Last Sunday, I attended a “working dinner” on the circular economy. It was held at the Residence of the Holy See Representative to the UN, Chaired by the Vatican Minister of Foreign Affairs, and sponsored by ING. The residence of the Vatican in NYC is extra-ordinary. It was built and donated by the first 20thcentury mayor of the city: Hugh J Grant. It is the only NYC townhouse with a built-in chapel and a bullet proofed bedroom where 3 popes have slept.
I was intrigued by the interest of the Vatican in the circular economy. That’s because I had missed the reference in Pope Francis’ Laudato Si: “We have not yet managed to adopt a circular model of production capable of preserving resources for present and future generations, while limiting as much as possible the use of non-renewable resources, moderating their consumption, maximizing their efficient use, reusing and recycling them. A serious consideration of this issue would be one way of counteracting the throwaway culture which affects the entire planet, but it must be said that only limited progress has been made in this regard.” [Emphasis added]

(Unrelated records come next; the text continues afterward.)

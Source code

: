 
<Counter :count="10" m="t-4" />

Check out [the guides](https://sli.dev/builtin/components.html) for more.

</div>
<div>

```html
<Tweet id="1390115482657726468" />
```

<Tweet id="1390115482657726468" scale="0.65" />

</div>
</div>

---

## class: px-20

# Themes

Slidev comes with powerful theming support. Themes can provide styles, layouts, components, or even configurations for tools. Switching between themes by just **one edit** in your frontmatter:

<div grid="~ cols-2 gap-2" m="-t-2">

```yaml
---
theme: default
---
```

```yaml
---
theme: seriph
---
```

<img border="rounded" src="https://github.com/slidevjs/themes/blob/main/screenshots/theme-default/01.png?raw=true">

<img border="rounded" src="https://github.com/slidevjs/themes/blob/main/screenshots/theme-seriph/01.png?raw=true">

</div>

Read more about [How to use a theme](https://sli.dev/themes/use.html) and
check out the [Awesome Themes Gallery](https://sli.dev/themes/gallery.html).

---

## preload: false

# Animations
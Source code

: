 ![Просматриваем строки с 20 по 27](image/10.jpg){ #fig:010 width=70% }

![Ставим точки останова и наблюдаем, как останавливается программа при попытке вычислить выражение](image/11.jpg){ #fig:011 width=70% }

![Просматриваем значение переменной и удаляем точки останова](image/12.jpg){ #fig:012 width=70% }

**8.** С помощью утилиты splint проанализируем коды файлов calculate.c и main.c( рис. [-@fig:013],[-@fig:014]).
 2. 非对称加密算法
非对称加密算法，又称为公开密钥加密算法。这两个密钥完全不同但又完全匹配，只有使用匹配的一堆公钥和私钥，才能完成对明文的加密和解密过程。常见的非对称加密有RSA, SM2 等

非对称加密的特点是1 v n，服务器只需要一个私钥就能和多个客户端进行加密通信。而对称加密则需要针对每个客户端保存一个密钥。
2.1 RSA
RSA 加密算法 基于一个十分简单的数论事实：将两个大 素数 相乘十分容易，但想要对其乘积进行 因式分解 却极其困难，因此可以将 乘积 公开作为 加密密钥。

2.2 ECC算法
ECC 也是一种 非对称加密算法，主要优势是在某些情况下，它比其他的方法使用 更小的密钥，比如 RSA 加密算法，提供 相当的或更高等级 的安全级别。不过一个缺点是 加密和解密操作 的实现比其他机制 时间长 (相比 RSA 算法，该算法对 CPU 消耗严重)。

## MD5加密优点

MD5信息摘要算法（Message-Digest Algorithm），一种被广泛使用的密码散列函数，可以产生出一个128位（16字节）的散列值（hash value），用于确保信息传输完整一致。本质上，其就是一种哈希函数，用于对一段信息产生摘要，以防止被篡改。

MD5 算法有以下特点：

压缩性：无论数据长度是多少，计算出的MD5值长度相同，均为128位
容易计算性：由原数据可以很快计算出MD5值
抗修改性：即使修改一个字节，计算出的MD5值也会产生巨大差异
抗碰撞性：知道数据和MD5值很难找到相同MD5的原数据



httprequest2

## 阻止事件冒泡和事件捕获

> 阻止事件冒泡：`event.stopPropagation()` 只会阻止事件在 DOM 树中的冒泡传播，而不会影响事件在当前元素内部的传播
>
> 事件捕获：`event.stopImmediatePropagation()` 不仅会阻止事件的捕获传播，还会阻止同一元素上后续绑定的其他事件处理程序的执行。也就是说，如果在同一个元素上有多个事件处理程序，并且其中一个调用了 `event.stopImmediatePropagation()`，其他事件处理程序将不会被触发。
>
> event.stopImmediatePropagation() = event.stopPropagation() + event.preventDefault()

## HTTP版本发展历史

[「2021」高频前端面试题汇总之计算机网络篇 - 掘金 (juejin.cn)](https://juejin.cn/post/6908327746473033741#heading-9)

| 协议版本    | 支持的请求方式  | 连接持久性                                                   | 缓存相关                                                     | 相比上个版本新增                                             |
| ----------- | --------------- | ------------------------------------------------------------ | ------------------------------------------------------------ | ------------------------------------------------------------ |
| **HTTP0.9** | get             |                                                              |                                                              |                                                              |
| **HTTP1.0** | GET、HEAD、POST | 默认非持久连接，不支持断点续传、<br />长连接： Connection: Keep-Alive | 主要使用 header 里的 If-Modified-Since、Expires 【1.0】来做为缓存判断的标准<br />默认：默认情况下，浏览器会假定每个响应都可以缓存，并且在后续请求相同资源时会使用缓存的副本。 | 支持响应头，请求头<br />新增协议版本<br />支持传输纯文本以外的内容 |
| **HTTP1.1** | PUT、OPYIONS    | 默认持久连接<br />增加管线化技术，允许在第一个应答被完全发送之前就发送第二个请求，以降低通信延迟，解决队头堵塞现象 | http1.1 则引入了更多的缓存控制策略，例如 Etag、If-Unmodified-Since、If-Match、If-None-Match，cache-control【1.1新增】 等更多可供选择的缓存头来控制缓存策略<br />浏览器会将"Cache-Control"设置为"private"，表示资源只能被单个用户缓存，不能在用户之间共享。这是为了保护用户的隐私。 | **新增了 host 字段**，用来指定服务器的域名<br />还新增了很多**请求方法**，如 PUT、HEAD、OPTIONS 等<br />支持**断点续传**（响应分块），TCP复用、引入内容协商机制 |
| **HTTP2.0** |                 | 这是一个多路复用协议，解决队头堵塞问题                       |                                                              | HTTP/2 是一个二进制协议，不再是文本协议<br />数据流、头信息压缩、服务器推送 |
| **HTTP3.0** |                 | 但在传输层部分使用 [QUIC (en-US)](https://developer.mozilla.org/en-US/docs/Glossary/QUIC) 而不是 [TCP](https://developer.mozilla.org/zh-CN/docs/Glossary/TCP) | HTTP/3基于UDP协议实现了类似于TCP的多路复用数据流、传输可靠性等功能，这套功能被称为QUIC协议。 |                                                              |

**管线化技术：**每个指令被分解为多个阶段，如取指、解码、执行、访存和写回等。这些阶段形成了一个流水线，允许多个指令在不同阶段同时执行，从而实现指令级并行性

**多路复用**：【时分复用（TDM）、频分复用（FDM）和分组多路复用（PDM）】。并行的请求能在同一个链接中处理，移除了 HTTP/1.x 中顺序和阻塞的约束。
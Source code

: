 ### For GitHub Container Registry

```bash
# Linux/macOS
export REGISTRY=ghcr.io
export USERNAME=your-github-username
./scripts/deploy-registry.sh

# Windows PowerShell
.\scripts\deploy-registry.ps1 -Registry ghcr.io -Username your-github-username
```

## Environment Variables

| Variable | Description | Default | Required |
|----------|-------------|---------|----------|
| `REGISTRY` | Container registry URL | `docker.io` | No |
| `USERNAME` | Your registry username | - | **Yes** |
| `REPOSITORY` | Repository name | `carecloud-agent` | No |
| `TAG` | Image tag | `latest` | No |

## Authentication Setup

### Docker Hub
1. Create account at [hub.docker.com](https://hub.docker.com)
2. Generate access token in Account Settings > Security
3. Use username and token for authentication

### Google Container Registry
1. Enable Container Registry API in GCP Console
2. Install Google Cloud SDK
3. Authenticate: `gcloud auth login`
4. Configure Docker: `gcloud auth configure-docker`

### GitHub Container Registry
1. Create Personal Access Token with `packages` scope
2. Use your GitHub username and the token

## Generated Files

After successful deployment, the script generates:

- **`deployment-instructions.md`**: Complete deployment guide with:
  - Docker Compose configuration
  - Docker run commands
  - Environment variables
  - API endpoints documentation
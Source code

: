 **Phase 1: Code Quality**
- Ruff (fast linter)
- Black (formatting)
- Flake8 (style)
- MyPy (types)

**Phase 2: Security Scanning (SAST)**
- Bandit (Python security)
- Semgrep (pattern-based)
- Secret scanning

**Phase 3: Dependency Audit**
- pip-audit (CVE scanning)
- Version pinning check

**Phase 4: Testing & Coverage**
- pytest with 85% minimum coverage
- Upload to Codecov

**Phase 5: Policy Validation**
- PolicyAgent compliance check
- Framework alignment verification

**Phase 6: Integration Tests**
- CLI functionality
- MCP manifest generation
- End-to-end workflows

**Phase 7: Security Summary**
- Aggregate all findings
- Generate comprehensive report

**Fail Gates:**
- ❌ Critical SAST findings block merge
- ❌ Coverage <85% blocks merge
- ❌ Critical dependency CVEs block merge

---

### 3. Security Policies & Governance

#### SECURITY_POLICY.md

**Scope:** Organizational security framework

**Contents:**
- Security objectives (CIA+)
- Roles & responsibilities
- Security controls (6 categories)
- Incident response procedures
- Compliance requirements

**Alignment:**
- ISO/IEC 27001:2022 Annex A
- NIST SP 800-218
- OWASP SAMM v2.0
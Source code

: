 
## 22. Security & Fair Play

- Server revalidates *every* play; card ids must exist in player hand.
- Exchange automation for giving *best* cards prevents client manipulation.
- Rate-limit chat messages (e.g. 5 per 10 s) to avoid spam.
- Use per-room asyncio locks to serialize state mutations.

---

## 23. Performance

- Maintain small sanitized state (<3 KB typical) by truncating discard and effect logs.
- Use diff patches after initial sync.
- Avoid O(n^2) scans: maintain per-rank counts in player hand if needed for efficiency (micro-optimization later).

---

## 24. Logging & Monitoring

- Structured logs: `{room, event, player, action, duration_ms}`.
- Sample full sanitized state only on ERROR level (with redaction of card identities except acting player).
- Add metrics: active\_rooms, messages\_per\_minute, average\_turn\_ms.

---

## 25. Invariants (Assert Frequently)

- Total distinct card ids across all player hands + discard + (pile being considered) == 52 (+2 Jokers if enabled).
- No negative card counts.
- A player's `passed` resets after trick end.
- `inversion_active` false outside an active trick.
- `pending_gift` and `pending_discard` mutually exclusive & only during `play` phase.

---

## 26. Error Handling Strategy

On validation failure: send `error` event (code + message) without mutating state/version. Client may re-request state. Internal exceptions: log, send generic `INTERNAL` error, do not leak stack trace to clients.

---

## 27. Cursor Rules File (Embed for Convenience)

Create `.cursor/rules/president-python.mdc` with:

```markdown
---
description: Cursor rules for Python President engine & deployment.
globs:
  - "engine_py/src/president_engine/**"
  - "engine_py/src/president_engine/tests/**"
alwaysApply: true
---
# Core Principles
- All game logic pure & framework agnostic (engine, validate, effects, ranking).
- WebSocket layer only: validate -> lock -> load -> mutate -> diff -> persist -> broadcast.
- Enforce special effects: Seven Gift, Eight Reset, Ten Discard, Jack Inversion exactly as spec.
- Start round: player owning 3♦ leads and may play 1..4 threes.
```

The circular economy proposes a growth model decoupled from natural resources. This means a shift from a linear model that “takes, makes and disposes” to a circular model that “reduces, reuses, and recycles”. The concept was born in environmental economists circles. It is connected to other, more familiar, concepts such as the sharing economy, the green economy and sustainable development. It is presented as a response to co-existing trends that contribute to environmental degradation: the increasing resources scarcity and commodity price volatility; and the growth of population and middle-class consumers.
Accenture estimates that the circular economy could generate 4.5 trillion by 2030. The first World Circular Economy Forum was held this year. And more and more businesses, mostly European so far, are embracing the concept. This means big changes to their strategies: Unilever commits to 100% recyclable packaging by 2025, Philipps moves from selling light bulbs to selling lighting as a service, Michelin leasesand retreads tires, etc.
A key question at the Vatican-hosted dinner was about the impact of the circular economy on the poor. This matters because so far the conversation has mostly happened in rich countries and focused on the environmental dimension of the circular economy. Not much has been written on its human dimension. My main message during the dinner was that circular economy advocates should not consider human wellbeing as an ex-post issue only. Rather human wellbeing should be a core element of the model where human capital wastes are considered alongside natural resource wastes. Under this broader message, here are some ideas I put on the table:
The circular economy
- Should seek to optimize all resources, including human resources. That would require pricing negative human externalities (eg inequalities) so that goods and services bear the full cost of their production and consumption;
- Could make certain goods and services more accessible to the poor (sharing is cheaper than owning);
- Could offer jobs opportunities to young “green” entrepreneurs provided they have the skills, finances, and technology.
- Would require life-long learning systems.
- Could help formalize informal economic activities, in particular when digital platforms are used to share goods and services.
In short, the circular economy concept is transforming big industries into service providers, being promoted by influential political and financial actors, but missing a fully-fledged human dimension that I, for one, would like to help shape.